[Saved data entries]
★ ★ ★ ★ ★
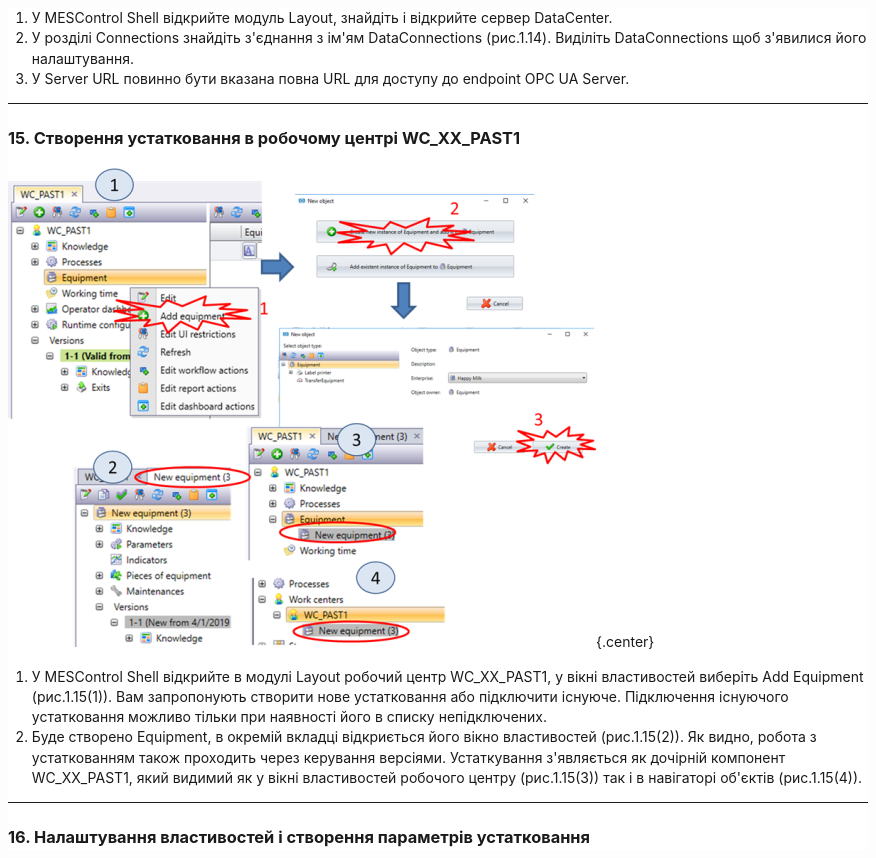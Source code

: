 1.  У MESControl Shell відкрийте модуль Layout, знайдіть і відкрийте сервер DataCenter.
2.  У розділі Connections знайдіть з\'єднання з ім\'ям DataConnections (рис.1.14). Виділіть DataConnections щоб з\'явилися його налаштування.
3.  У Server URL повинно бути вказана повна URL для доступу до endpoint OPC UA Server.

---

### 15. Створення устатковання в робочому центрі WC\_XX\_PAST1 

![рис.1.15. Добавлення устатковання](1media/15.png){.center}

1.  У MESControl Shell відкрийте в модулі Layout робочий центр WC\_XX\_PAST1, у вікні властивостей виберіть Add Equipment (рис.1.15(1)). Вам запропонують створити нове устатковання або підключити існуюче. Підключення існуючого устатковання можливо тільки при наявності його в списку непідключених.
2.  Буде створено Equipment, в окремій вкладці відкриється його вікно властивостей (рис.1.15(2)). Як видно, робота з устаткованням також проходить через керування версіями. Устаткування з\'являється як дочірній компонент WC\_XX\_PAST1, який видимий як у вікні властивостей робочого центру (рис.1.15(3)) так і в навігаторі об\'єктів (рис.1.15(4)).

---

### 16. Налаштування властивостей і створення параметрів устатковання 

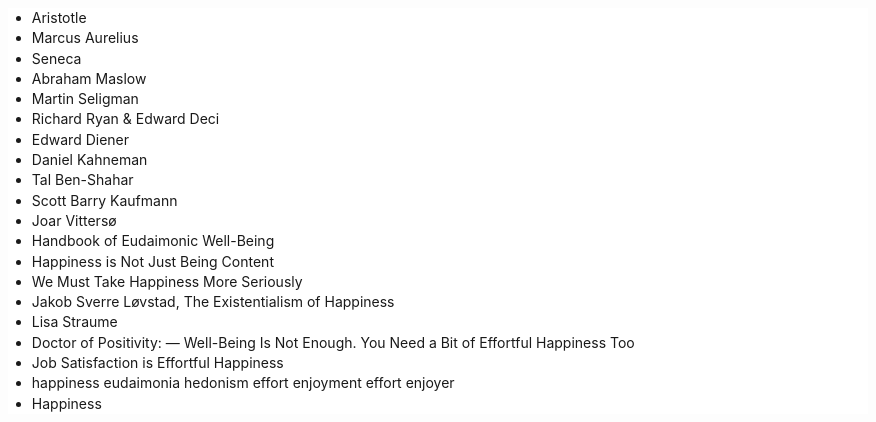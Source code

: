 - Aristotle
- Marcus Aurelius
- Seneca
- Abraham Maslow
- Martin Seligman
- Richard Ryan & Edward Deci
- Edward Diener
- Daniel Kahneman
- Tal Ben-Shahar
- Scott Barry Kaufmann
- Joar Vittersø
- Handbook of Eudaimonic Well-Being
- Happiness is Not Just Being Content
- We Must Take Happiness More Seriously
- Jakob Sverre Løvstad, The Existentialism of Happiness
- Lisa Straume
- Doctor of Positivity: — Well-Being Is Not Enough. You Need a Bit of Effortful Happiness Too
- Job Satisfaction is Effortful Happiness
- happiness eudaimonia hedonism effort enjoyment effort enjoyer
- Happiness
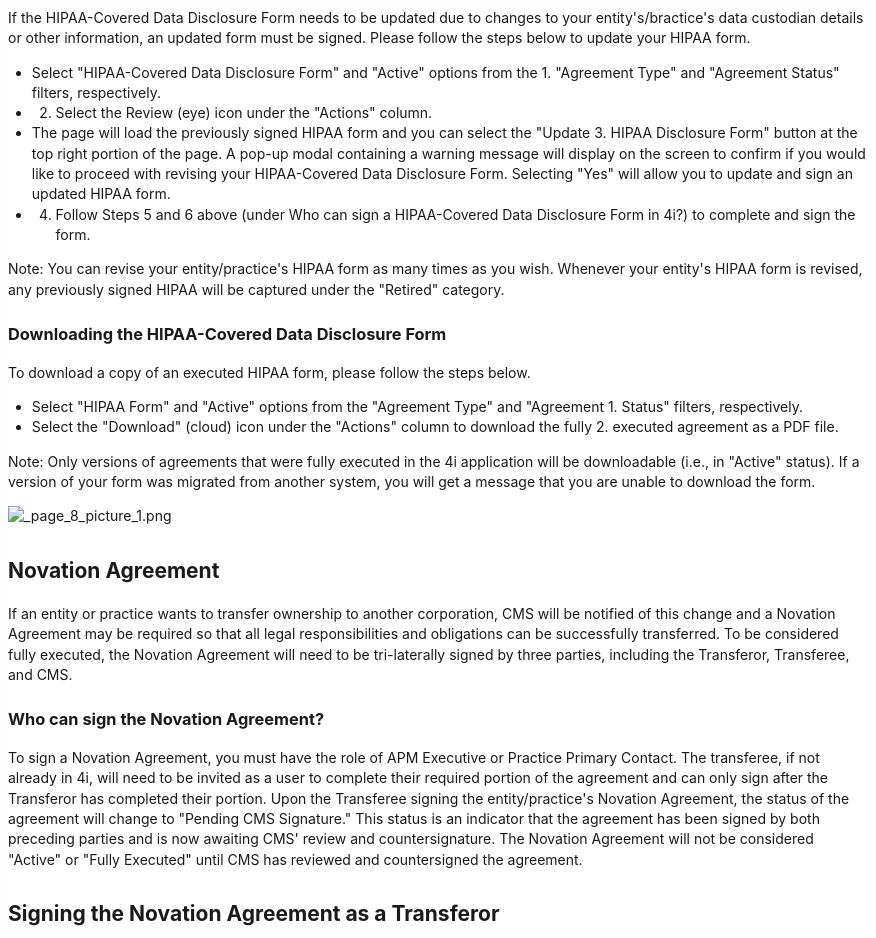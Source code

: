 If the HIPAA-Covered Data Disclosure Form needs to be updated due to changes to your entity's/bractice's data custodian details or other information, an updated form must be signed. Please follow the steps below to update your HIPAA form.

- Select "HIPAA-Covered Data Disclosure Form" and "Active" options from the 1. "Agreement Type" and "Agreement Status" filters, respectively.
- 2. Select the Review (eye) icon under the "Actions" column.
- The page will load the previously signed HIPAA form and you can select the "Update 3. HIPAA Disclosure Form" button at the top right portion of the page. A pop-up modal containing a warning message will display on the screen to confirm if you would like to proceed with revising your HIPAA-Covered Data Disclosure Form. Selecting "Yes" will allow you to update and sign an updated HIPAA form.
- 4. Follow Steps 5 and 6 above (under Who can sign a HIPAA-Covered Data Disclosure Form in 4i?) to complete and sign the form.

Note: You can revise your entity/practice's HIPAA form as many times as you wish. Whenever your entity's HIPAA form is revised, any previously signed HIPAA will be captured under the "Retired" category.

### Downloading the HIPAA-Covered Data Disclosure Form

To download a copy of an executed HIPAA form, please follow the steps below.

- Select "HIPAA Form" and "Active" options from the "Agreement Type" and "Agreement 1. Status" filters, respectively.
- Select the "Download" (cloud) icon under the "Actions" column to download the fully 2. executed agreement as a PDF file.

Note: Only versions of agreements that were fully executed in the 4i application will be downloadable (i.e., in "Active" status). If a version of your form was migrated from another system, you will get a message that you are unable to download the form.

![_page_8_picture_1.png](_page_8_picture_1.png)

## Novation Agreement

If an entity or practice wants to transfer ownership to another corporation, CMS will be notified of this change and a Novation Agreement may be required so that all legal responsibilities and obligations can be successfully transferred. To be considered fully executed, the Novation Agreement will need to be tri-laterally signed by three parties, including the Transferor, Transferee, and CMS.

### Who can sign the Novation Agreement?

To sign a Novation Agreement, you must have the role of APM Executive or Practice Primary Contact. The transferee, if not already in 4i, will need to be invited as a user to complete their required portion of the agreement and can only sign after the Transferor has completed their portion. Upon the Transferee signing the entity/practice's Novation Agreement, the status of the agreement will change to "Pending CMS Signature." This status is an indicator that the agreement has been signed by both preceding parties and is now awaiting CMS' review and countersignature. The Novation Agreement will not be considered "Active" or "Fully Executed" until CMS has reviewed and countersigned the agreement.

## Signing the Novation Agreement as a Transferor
★ ★ ★ ★ ★
* [TRY IT]: All of the entries must be reproduced exactly, with no pictures kept.

* [ANSWER SPACE]:
Source code

: 1.  У MESControl Shell відкрийте модуль Layout, знайдіть і відкрийте сервер DataCenter.
2.  У розділі Connections знайдіть з\'єднання з ім\'ям DataConnections (рис.1.14). Виділіть DataConnections щоб з\'явилися його налаштування.
3.  У Server URL повинно бути вказана повна URL для доступу до endpoint OPC UA Server.

---

### 15. Створення устатковання в робочому центрі WC\_XX\_PAST1 

![рис.1.15. Добавлення устатковання](1media/15.png){.center}

1.  У MESControl Shell відкрийте в модулі Layout робочий центр WC\_XX\_PAST1, у вікні властивостей виберіть Add Equipment (рис.1.15(1)). Вам запропонують створити нове устатковання або підключити існуюче. Підключення існуючого устатковання можливо тільки при наявності його в списку непідключених.
2.  Буде створено Equipment, в окремій вкладці відкриється його вікно властивостей (рис.1.15(2)). Як видно, робота з устаткованням також проходить через керування версіями. Устаткування з\'являється як дочірній компонент WC\_XX\_PAST1, який видимий як у вікні властивостей робочого центру (рис.1.15(3)) так і в навігаторі об\'єктів (рис.1.15(4)).

---

### 16. Налаштування властивостей і створення параметрів устатковання 

Source code

: - Aristotle
- Marcus Aurelius
- Seneca
- Abraham Maslow
- Martin Seligman
- Richard Ryan & Edward Deci
- Edward Diener
- Daniel Kahneman
- Tal Ben-Shahar
- Scott Barry Kaufmann
- Joar Vittersø
- Handbook of Eudaimonic Well-Being
- Happiness is Not Just Being Content
- We Must Take Happiness More Seriously
- Jakob Sverre Løvstad, The Existentialism of Happiness
- Lisa Straume
- Doctor of Positivity: — Well-Being Is Not Enough. You Need a Bit of Effortful Happiness Too
- Job Satisfaction is Effortful Happiness
- happiness eudaimonia hedonism effort enjoyment effort enjoyer
- Happiness
Source code

: If the HIPAA-Covered Data Disclosure Form needs to be updated due to changes to your entity's/bractice's data custodian details or other information, an updated form must be signed. Please follow the steps below to update your HIPAA form.

- Select "HIPAA-Covered Data Disclosure Form" and "Active" options from the 1. "Agreement Type" and "Agreement Status" filters, respectively.
- 2. Select the Review (eye) icon under the "Actions" column.
- The page will load the previously signed HIPAA form and you can select the "Update 3. HIPAA Disclosure Form" button at the top right portion of the page. A pop-up modal containing a warning message will display on the screen to confirm if you would like to proceed with revising your HIPAA-Covered Data Disclosure Form. Selecting "Yes" will allow you to update and sign an updated HIPAA form.
- 4. Follow Steps 5 and 6 above (under Who can sign a HIPAA-Covered Data Disclosure Form in 4i?) to complete and sign the form.

Note: You can revise your entity/practice's HIPAA form as many times as you wish. Whenever your entity's HIPAA form is revised, any previously signed HIPAA will be captured under the "Retired" category.

### Downloading the HIPAA-Covered Data Disclosure Form

To download a copy of an executed HIPAA form, please follow the steps below.

- Select "HIPAA Form" and "Active" options from the "Agreement Type" and "Agreement 1. Status" filters, respectively.
- Select the "Download" (cloud) icon under the "Actions" column to download the fully 2. executed agreement as a PDF file.

Note: Only versions of agreements that were fully executed in the 4i application will be downloadable (i.e., in "Active" status). If a version of your form was migrated from another system, you will get a message that you are unable to download the form.

![_page_8_picture_1.png](_page_8_picture_1.png)

## Novation Agreement

If an entity or practice wants to transfer ownership to another corporation, CMS will be notified of this change and a Novation Agreement may be required so that all legal responsibilities and obligations can be successfully transferred. To be considered fully executed, the Novation Agreement will need to be tri-laterally signed by three parties, including the Transferor, Transferee, and CMS.

### Who can sign the Novation Agreement?

To sign a Novation Agreement, you must have the role of APM Executive or Practice Primary Contact. The transferee, if not already in 4i, will need to be invited as a user to complete their required portion of the agreement and can only sign after the Transferor has completed their portion. Upon the Transferee signing the entity/practice's Novation Agreement, the status of the agreement will change to "Pending CMS Signature." This status is an indicator that the agreement has been signed by both preceding parties and is now awaiting CMS' review and countersignature. The Novation Agreement will not be considered "Active" or "Fully Executed" until CMS has reviewed and countersigned the agreement.

## Signing the Novation Agreement as a Transferor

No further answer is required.